The two-hour schlockfest is now widely considered by many to be the absolutely worst block of television in the history of anything...
I'm not even going to try to pretend to make sense of this... thing. If you want to see it, you'll be able to find it all over the 'net and if you don't want to see it well, that's two hours of your life that're your own to spend how you wish. I remember watching this as a way wee lad on the night that it aired, and even then I thought it was pretty terrible. I mean, Harvey Korman as a four-armed alien version of Julia Child?!?
No wonder that George Lucas has strenuously prayed - both privately and publicly - that every copy of The Star Wars Holiday Special might somehow be incinerated. The "special" came to be considered the low point in the careers of everyone involved, including Bea Arthur and Art Carney. Let's not even mention Carrie Fisher singing "What Can You Get A Wookiee For Christmas (When He Already Owns A Comb)?". Or Mark Hamill's post-motorcycle accident "Mannequin Skywalker" plastic-faced visage that reeks of way too much makeup.
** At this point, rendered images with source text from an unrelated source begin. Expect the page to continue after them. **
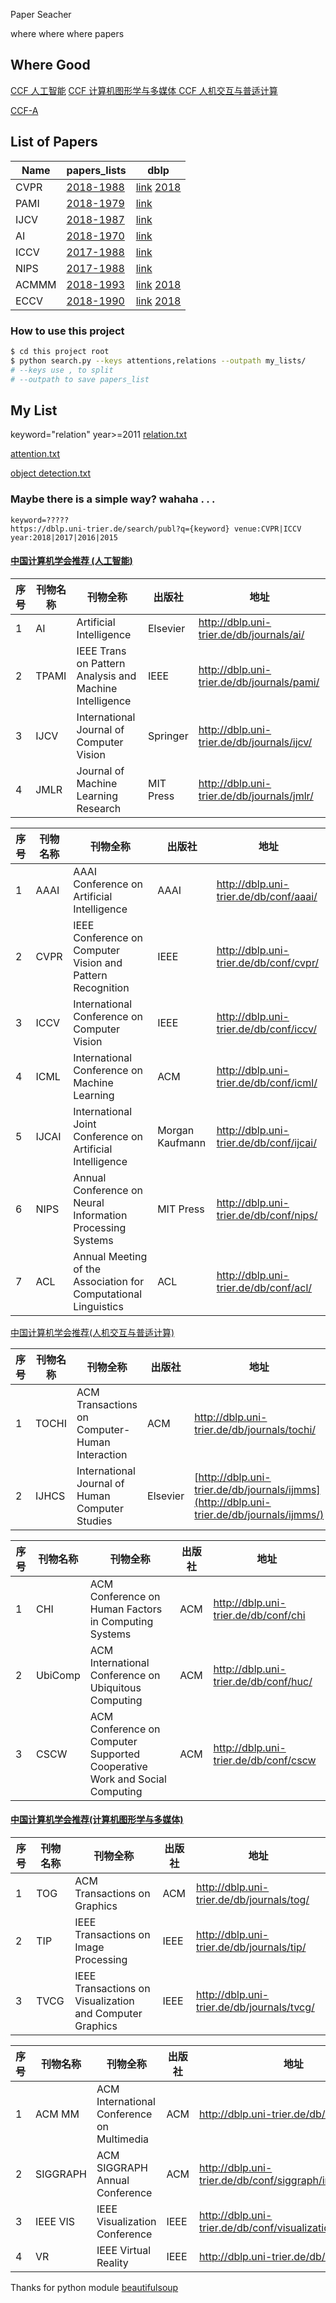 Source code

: Paper Seacher

where where where papers

## Where Good
[CCF 人工智能](https://www.ccf.org.cn/xspj/rgzn/)
[CCF 计算机图形学与多媒体 ](https://www.ccf.org.cn/xspj/jsjtxxydmt/)
[CCF 人机交互与普适计算](https://www.ccf.org.cn/xspj/rjjhypsjs/)

[CCF-A](ccf.md)

## List of Papers

| Name | papers_lists | dblp|
|--------|--------|--------|
| CVPR |   [2018-1988](paper_list/cvpr_papers.txt)    | [link](http://dblp.uni-trier.de/db/conf/cvpr/)  [2018](https://github.com/kaluo-zZ/CVPR2018-papers) |
| PAMI |   [2018-1979](paper_list/pami_papers.txt)   |[link](http://dblp.uni-trier.de/db/journals/pami/)|
|IJCV|[2018-1987](paper_list/ijcv_papers.txt)|[link](http://dblp.uni-trier.de/db/journals/ijcv/)|
| AI |[2018-1970](paper_list/ai_papers.txt)|[link](https://dblp.uni-trier.de/db/journals/ai/)|
|ICCV|[2017-1988](paper_list/iccv_papers.txt)|[link](https://dblp.uni-trier.de/db/conf/iccv/)|
|NIPS|[2017-1988](paper_list/nips_papers.txt)|[link](https://dblp.uni-trier.de/db/conf/nips/)|
|ACMMM|[2018-1993](paper_list/acmmm_papers.txt)|[link](https://dblp.uni-trier.de/db/conf/mm/) [2018](http://www.acmmm.org/2018/accepted-papers/)|
|ECCV|[2018-1990](paper_list/eccv_papers.txt)|[link](https://dblp.uni-trier.de/db/conf/eccv/)  [2018](http://openaccess.thecvf.com/ECCV2018.py)|



### How to use this project

```bash
$ cd this project root
$ python search.py --keys attentions,relations --outpath my_lists/
# --keys use , to split
# --outpath to save papers_list
```

## My List

keyword="relation" year>=2011
[relation.txt](my_lists/relation.txt)

[attention.txt](my_lists/attention.txt)

[object detection.txt](my_lists/object_detection.txt)

### Maybe there is a simple way? wahaha . . .

```
keyword=?????
https://dblp.uni-trier.de/search/publ?q={keyword} venue:CVPR|ICCV year:2018|2017|2016|2015
```





#### [中国计算机学会推荐 (人工智能)](https://www.ccf.org.cn/xspj/rgzn/)

| 序号 | 刊物名称 | 刊物全称                                                | 出版社    | 地址                                         |
| ---- | -------- | ------------------------------------------------------- | --------- | -------------------------------------------- |
| 1    | AI       | Artificial Intelligence                                 | Elsevier  | <http://dblp.uni-trier.de/db/journals/ai/>   |
| 2    | TPAMI    | IEEE Trans on Pattern Analysis and Machine Intelligence | IEEE      | <http://dblp.uni-trier.de/db/journals/pami/> |
| 3    | IJCV     | International Journal of Computer Vision                | Springer  | http://dblp.uni-trier.de/db/journals/ijcv/   |
| 4    | JMLR     | Journal of Machine Learning Research                    | MIT Press | http://dblp.uni-trier.de/db/journals/jmlr/   |



| 序号 | 刊物名称 | 刊物全称                                                     | 出版社          | 地址                                      |
| ---- | -------- | ------------------------------------------------------------ | --------------- | ----------------------------------------- |
| 1    | AAAI     | AAAI Conference on Artificial Intelligence                   | AAAI            | <http://dblp.uni-trier.de/db/conf/aaai/>  |
| 2    | CVPR     | IEEE Conference on Computer Vision and Pattern Recognition   | IEEE            | <http://dblp.uni-trier.de/db/conf/cvpr/>  |
| 3    | ICCV     | International Conference on Computer Vision                  | IEEE            | <http://dblp.uni-trier.de/db/conf/iccv/>  |
| 4    | ICML     | International Conference on Machine Learning                 | ACM             | <http://dblp.uni-trier.de/db/conf/icml/>  |
| 5    | IJCAI    | International Joint Conference on Artificial Intelligence    | Morgan Kaufmann | <http://dblp.uni-trier.de/db/conf/ijcai/> |
| 6    | NIPS     | Annual Conference on Neural Information Processing Systems   | MIT Press       | <http://dblp.uni-trier.de/db/conf/nips/>  |
| 7    | ACL      | Annual Meeting of the Association for Computational Linguistics | ACL             | <http://dblp.uni-trier.de/db/conf/acl/>   |



[中国计算机学会推荐(人机交互与普适计算)](https://www.ccf.org.cn/xspj/rjjhypsjs/)

| 序号 | 刊物名称 | 刊物全称                                        | 出版社   | 地址                                                         |
| ---- | -------- | ----------------------------------------------- | -------- | ------------------------------------------------------------ |
| 1    | TOCHI    | ACM Transactions on Computer-Human Interaction  | ACM      | <http://dblp.uni-trier.de/db/journals/tochi/>                |
| 2    | IJHCS    | International Journal of Human Computer Studies | Elsevier | [http://dblp.uni-trier.de/db/journals/ijmms](http://dblp.uni-trier.de/db/journals/ijmms/) |



| 序号 | 刊物名称 | 刊物全称                                                     | 出版社 | 地址                                    |
| ---- | -------- | ------------------------------------------------------------ | ------ | --------------------------------------- |
| 1    | CHI      | ACM Conference on Human Factors in Computing Systems         | ACM    | <http://dblp.uni-trier.de/db/conf/chi>  |
| 2    | UbiComp  | ACM International Conference on Ubiquitous Computing         | ACM    | <http://dblp.uni-trier.de/db/conf/huc/> |
| 3    | CSCW     | ACM Conference on Computer Supported Cooperative Work and Social Computing | ACM    | <http://dblp.uni-trier.de/db/conf/cscw> |

  

#### [中国计算机学会推荐(计算机图形学与多媒体)](https://www.ccf.org.cn/xspj/jsjtxxydmt/)

| 序号 | 刊物名称 | 刊物全称                                                 | 出版社 | 地址                                         |
| ---- | -------- | -------------------------------------------------------- | ------ | -------------------------------------------- |
| 1    | TOG      | ACM Transactions on Graphics                             | ACM    | <http://dblp.uni-trier.de/db/journals/tog/>  |
| 2    | TIP      | IEEE Transactions on Image Processing                    | IEEE   | <http://dblp.uni-trier.de/db/journals/tip/>  |
| 3    | TVCG     | IEEE Transactions on Visualization and Computer Graphics | IEEE   | <http://dblp.uni-trier.de/db/journals/tvcg/> |



| 序号 | 刊物名称 | 刊物全称                                   | 出版社 | 地址                                                        |
| ---- | -------- | ------------------------------------------ | ------ | ----------------------------------------------------------- |
| 1    | ACM MM   | ACM International Conference on Multimedia | ACM    | <http://dblp.uni-trier.de/db/conf/mm/>                      |
| 2    | SIGGRAPH | ACM SIGGRAPH Annual Conference             | ACM    | <http://dblp.uni-trier.de/db/conf/siggraph/index.html>      |
| 3    | IEEE VIS | IEEE Visualization Conference              | IEEE   | <http://dblp.uni-trier.de/db/conf/visualization/index.html> |
| 4    | VR       | IEEE Virtual Reality                       | IEEE   | <http://dblp.uni-trier.de/db/conf/vr/>                      |



Thanks for python module [beautifulsoup](http://beautifulsoup.readthedocs.io/zh_CN/latest/)

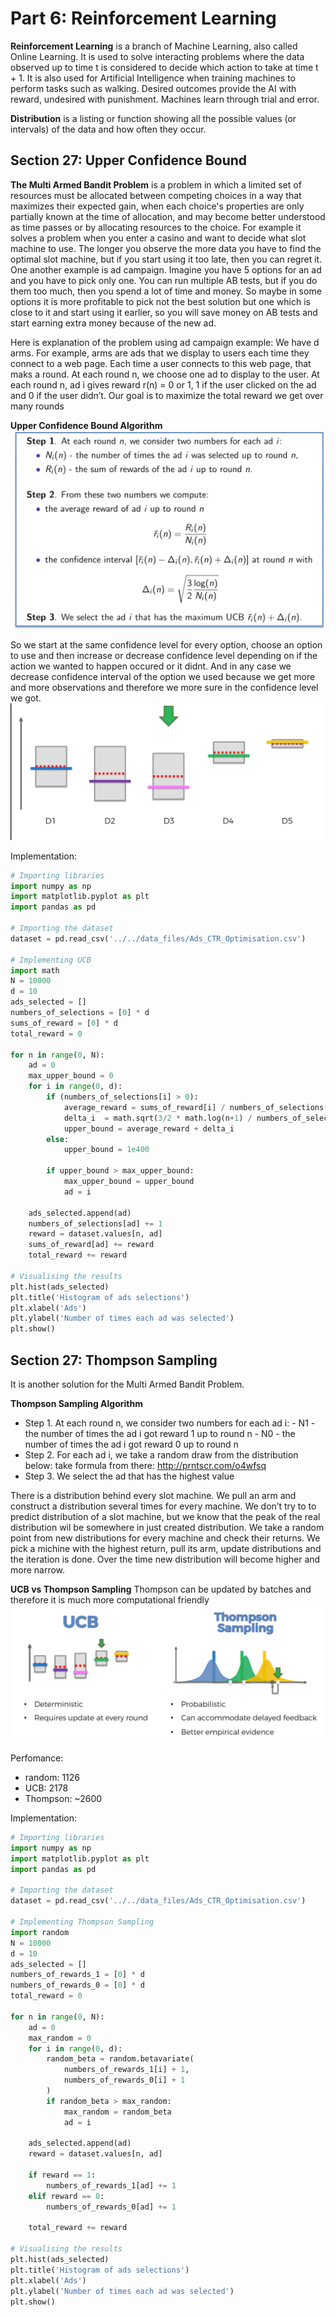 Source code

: # Part 6: Reinforcement Learning

**Reinforcement Learning** is a branch of Machine Learning, also called Online Learning. It is used to solve interacting problems where the data observed up to time t is considered to decide which action to take at time t + 1. It is also used for Artificial Intelligence when training machines to perform tasks such as walking. Desired outcomes provide the AI with reward, undesired with punishment. Machines learn through trial and error.

**Distribution** is a listing or function showing all the possible values (or intervals) of the data and how often they occur. 

## Section 27: Upper Confidence Bound

**The Multi Armed Bandit Problem** is a problem in which a limited set of resources must be allocated between competing choices in a way that maximizes their expected gain, when each choice's properties are only partially known at the time of allocation, and may become better understood as time passes or by allocating resources to the choice. For example it solves a problem when you enter a casino and want to decide what slot machine to use. The longer you observe the more data you have to find the optimal slot machine, but if you start using it too late, then you can regret it.
One another example is ad campaign. Imagine you have 5 options for an ad and you have to pick only one. You can run multiple AB tests, but if you do them too much, then you spend a lot of time and money. So maybe in some options it is more profitable to pick not the best solution but one which is close to it and start using it earlier, so you will save money on AB tests and start earning extra money because of the new ad.

Here is explanation of the problem using ad campaign example:
We have d arms. For example, arms are ads that we display to users each time they connect to a web page.
Each time a user connects to this web page, that maks a round.
At each round n, we choose one ad to display to the user.
At each round n, ad i gives reward r(n) = 0 or 1, 1 if the user clicked on the ad and 0 if the user didn’t.
Our goal is to maximize the total reward we get over many rounds

**Upper Confidence Bound Algorithm**
![image](images/41.png)

So we start at the same confidence level for every option, choose an option to use and then increase or decrease confidence level depending on if the action we wanted to happen occured or it didnt. And in any case we decrease confidence interval of the option we used because we get more and more observations and therefore we more sure in the confidence level we got.
![image](images/42.png)

Implementation:
```python
# Importing libraries
import numpy as np
import matplotlib.pyplot as plt
import pandas as pd

# Importing the dataset
dataset = pd.read_csv('../../data_files/Ads_CTR_Optimisation.csv')

# Implementing UCB
import math
N = 10000
d = 10
ads_selected = []
numbers_of_selections = [0] * d
sums_of_reward = [0] * d
total_reward = 0

for n in range(0, N):
    ad = 0
    max_upper_bound = 0
    for i in range(0, d):
        if (numbers_of_selections[i] > 0):
            average_reward = sums_of_reward[i] / numbers_of_selections[i]
            delta_i  = math.sqrt(3/2 * math.log(n+1) / numbers_of_selections[i])
            upper_bound = average_reward + delta_i
        else:
            upper_bound = 1e400

        if upper_bound > max_upper_bound:
            max_upper_bound = upper_bound
            ad = i

    ads_selected.append(ad)
    numbers_of_selections[ad] += 1
    reward = dataset.values[n, ad]
    sums_of_reward[ad] += reward
    total_reward += reward

# Visualising the results
plt.hist(ads_selected)
plt.title('Histogram of ads selections')
plt.xlabel('Ads')
plt.ylabel('Number of times each ad was selected')
plt.show()
```

## Section 27: Thompson Sampling

It is another solution for the Multi Armed Bandit Problem.

**Thompson Sampling Algorithm**
* Step 1. At each round n, we consider two numbers for each ad i:
            - N1  -  the number of times the ad i got reward 1 up to round n
            - N0  -  the number of times the ad i got reward 0 up to round n
* Step 2. For each ad i, we take a random draw from the distribution below: take formula from there: http://prntscr.com/o4wfsq
* Step 3. We select the ad that has the highest value

There is a distribution behind every slot machine. We pull an arm and construct a distribution several times for every machine. We don’t try to to predict distribution of a slot machine, but we know that the peak of the real distribution wil be somewhere in just created distribution. We take a random point from new distributions for every machine and check their returns. We pick a michine with the highest return, pull its arm, update distributions and the iteration is done.
Over the time new distribution will become higher and more narrow.

**UCB vs Thompson Sampling**
Thompson can be updated by batches and therefore it is much more computational friendly
![image](images/43.png)

Perfomance:
* random: 1126
* UCB: 2178
* Thompson: ~2600

Implementation:
```python
# Importing libraries
import numpy as np
import matplotlib.pyplot as plt
import pandas as pd

# Importing the dataset
dataset = pd.read_csv('../../data_files/Ads_CTR_Optimisation.csv')

# Implementing Thompson Sampling
import random
N = 10000
d = 10
ads_selected = []
numbers_of_rewards_1 = [0] * d
numbers_of_rewards_0 = [0] * d
total_reward = 0

for n in range(0, N):
    ad = 0
    max_random = 0
    for i in range(0, d):
        random_beta = random.betavariate(
            numbers_of_rewards_1[i] + 1,
            numbers_of_rewards_0[i] + 1
        )
        if random_beta > max_random:
            max_random = random_beta
            ad = i

    ads_selected.append(ad)
    reward = dataset.values[n, ad]

    if reward == 1:
        numbers_of_rewards_1[ad] += 1
    elif reward == 0:
        numbers_of_rewards_0[ad] += 1

    total_reward += reward

# Visualising the results
plt.hist(ads_selected)
plt.title('Histogram of ads selections')
plt.xlabel('Ads')
plt.ylabel('Number of times each ad was selected')
plt.show()
```
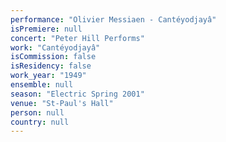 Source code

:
 ```yaml
---
performance: "Olivier Messiaen - Cantéyodjayâ"
isPremiere: null
concert: "Peter Hill Performs"
work: "Cantéyodjayâ"
isCommission: false
isResidency: false
work_year: "1949"
ensemble: null
season: "Electric Spring 2001"
venue: "St-Paul's Hall"
person: null
country: null
---
```


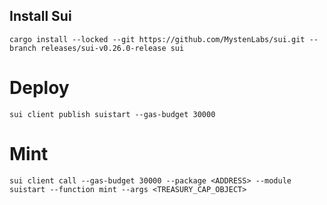 
## Install Sui 
```
cargo install --locked --git https://github.com/MystenLabs/sui.git --branch releases/sui-v0.26.0-release sui
```

# Deploy
```
sui client publish suistart --gas-budget 30000
```

# Mint
```
sui client call --gas-budget 30000 --package <ADDRESS> --module suistart --function mint --args <TREASURY_CAP_OBJECT>
```
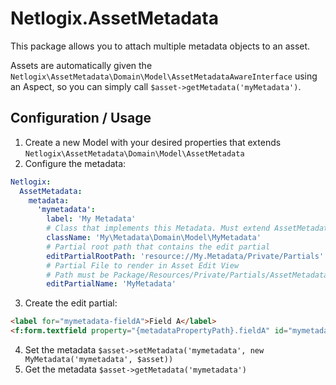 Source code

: # Netlogix.AssetMetadata

This package allows you to attach multiple metadata objects to an asset.

Assets are automatically given the `Netlogix\AssetMetadata\Domain\Model\AssetMetadataAwareInterface` using an Aspect, so you can simply call `$asset->getMetadata('myMetadata')`.

## Configuration / Usage

1. Create a new Model with your desired properties that extends `Netlogix\AssetMetadata\Domain\Model\AssetMetadata`
2. Configure the metadata:
```yaml
Netlogix:
  AssetMetadata:
    metadata:
      'mymetadata':
        label: 'My Metadata'
        # Class that implements this Metadata. Must extend AssetMetadata
        className: 'My\Metadata\Domain\Model\MyMetadata'
        # Partial root path that contains the edit partial
        editPartialRootPath: 'resource://My.Metadata/Private/Partials'
        # Partial File to render in Asset Edit View
        # Path must be Package/Resources/Private/Partials/AssetMetadata/<editPartialName>.html
        editPartialName: 'MyMetadata'
```
3. Create the edit partial:
```html
<label for="mymetadata-fieldA">Field A</label>
<f:form.textfield property="{metadataPropertyPath}.fieldA" id="mymetadata-fieldA" placeholder="Foo" type="text"/>
```
4. Set the metadata `$asset->setMetadata('mymetadata', new MyMetadata('mymetadata', $asset))`
5. Get the metadata `$asset->getMetadata('mymetadata')`
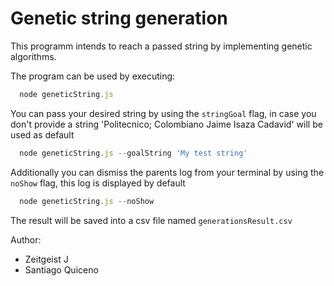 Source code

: # Genetic string generation

This programm intends to reach a passed string by implementing genetic algorithms.

The program can be used by executing:

```javascript
  node geneticString.js
```

You can pass your desired string by using the `stringGoal` flag, in case you don't provide a string 'Politecnico; Colombiano Jaime Isaza Cadavid' will be used as default

```javascript
  node geneticString.js --goalString 'My test string'
```

Additionally you can dismiss the parents log from your terminal by using the `noShow` flag, this log is displayed by default

```javascript
  node geneticString.js --noShow
```

The result will be saved into a csv file named `generationsResult.csv`

Author:

- Zeitgeist J
- Santiago Quiceno
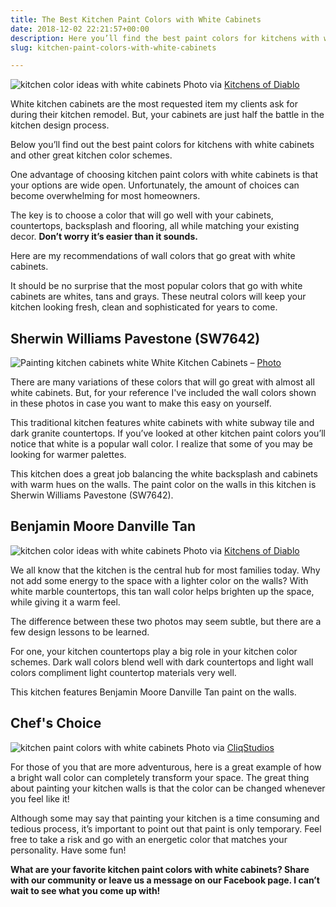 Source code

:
 ```yaml
---
title: The Best Kitchen Paint Colors with White Cabinets
date: 2018-12-02 22:21:57+00:00
description: Here you’ll find the best paint colors for kitchens with white cabinets and other great kitchen color schemes. Read these kitchen painting tips before you pick up that brush.
slug: kitchen-paint-colors-with-white-cabinets

---
```


![kitchen color ideas with white cabinets](https://www.doorwaysmagazine.com/wp-content/uploads/kitchen_paint_colors_white_cabinets_02-300x216.jpg) 
Photo via [Kitchens of Diablo](http://www.houzz.com/photos/1627124/Landon-traditional-kitchen-san-francisco)

White kitchen cabinets are the most requested item my clients ask for during their kitchen remodel. But, your cabinets are just half the battle in the kitchen design process.

Below you’ll find out the best paint colors for kitchens with white cabinets and other great kitchen color schemes.

One advantage of choosing kitchen paint colors with white cabinets is that your options are wide open. Unfortunately, the amount of choices can become overwhelming for most homeowners. 

The key is to choose a color that will go well with your cabinets, countertops, backsplash and flooring, all while matching your existing decor. **Don’t worry it’s easier than it sounds.**

Here are my recommendations of wall colors that go great with white cabinets.

It should be no surprise that the most popular colors that go with white cabinets are whites, tans and grays. These neutral colors will keep your kitchen looking fresh, clean and sophisticated for years to come.



## Sherwin Williams Pavestone (SW7642)


![Painting kitchen cabinets white](https://www.doorwaysmagazine.com/wp-content/uploads/kitchen_paint_colors_white_cabinets_01.jpg) 
White Kitchen Cabinets – [Photo](http://www.houzz.com/photos/210661/Casa-Verde-Design-traditional-kitchen-minneapolis)

There are many variations of these colors that will go great with almost all white cabinets. But, for your reference I've included the wall colors shown in these photos in case you want to make this easy on yourself.

This traditional kitchen features white cabinets with white subway tile and dark granite countertops. If you’ve looked at other kitchen paint colors you’ll notice that white is a popular wall color. I realize that some of you may be looking for warmer palettes.

This kitchen does a great job balancing the white backsplash and cabinets with warm hues on the walls. The paint color on the walls in this kitchen is Sherwin Williams Pavestone (SW7642).



## Benjamin Moore Danville Tan



![kitchen color ideas with white cabinets](https://www.doorwaysmagazine.com/wp-content/uploads/kitchen_paint_colors_white_cabinets_02.jpg) 
Photo via [Kitchens of Diablo](http://www.houzz.com/photos/1627124/Landon-traditional-kitchen-san-francisco)

We all know that the kitchen is the central hub for most families today. Why not add some energy to the space with a lighter color on the walls? With white marble countertops, this tan wall color helps brighten up the space, while giving it a warm feel.

The difference between these two photos may seem subtle, but there are a few design lessons to be learned. 

For one, your kitchen countertops play a big role in your kitchen color schemes. Dark wall colors blend well with dark countertops and light wall colors compliment light countertop materials very well.

This kitchen features Benjamin Moore Danville Tan paint on the walls.



## Chef's Choice



![kitchen paint colors with white cabinets](https://www.doorwaysmagazine.com/wp-content/uploads/kitchen_paint_colors_white_cabinets_03.jpg) 
Photo via [CliqStudios](http://www.houzz.com/photos/3414687/White-Kitchen-in-a-1918-Cottage-Style-Farmhouse-contemporary-kitchen-atlanta)

For those of you that are more adventurous, here is a great example of how a bright wall color can completely transform your space. The great thing about painting your kitchen walls is that the color can be changed whenever you feel like it!

Although some may say that painting your kitchen is a time consuming and tedious process, it’s important to point out that paint is only temporary. Feel free to take a risk and go with an energetic color that matches your personality. Have some fun!

**What are your favorite kitchen paint colors with white cabinets? Share with our community or leave us a message on our Facebook page. I can’t wait to see what you come up with!**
Little wonder then that The Star Wars Holiday Special has been branded the worst moment of the entire franchise...
But to its credit, The Star Wars Holiday Special did make a few (a few mind ya) decent contributions to the saga. The Wookiee homeworld of Kashyyyk was introduced, though it wouldn't get any more screen time until Star Wars Episode III: Revenge of the Sith in 2005. So was Chewbacca's family, which would be cemented in the mythology's canon by way of Expanded Universe literature. And then there is Boba Fett: the most famous bounty hunter in all of fiction made his debut in an animated segment during the special, just in time to whet fans' appetites for more of him a year and a half later when The Empire Strikes Back came out.
And I'd be remiss if I didn't mention the fun that I got to have with The Star Wars Holiday Special when I was Humor editor of TheForce.net: it provided plenty of "bantha poodoo" for the Star Wars Captioning feature, like this one and this one and this one and this one.
For what it's worth, I think The Star Wars Holiday Special stands as a curious fixture of not only a successful legend, but of a cultural mindset as well. Something like this is a unique product of the Seventies: there's no way it would have been sanctioned even a few years later. For that at least, I have to render some faint appreciation for The Star Wars Holiday Special.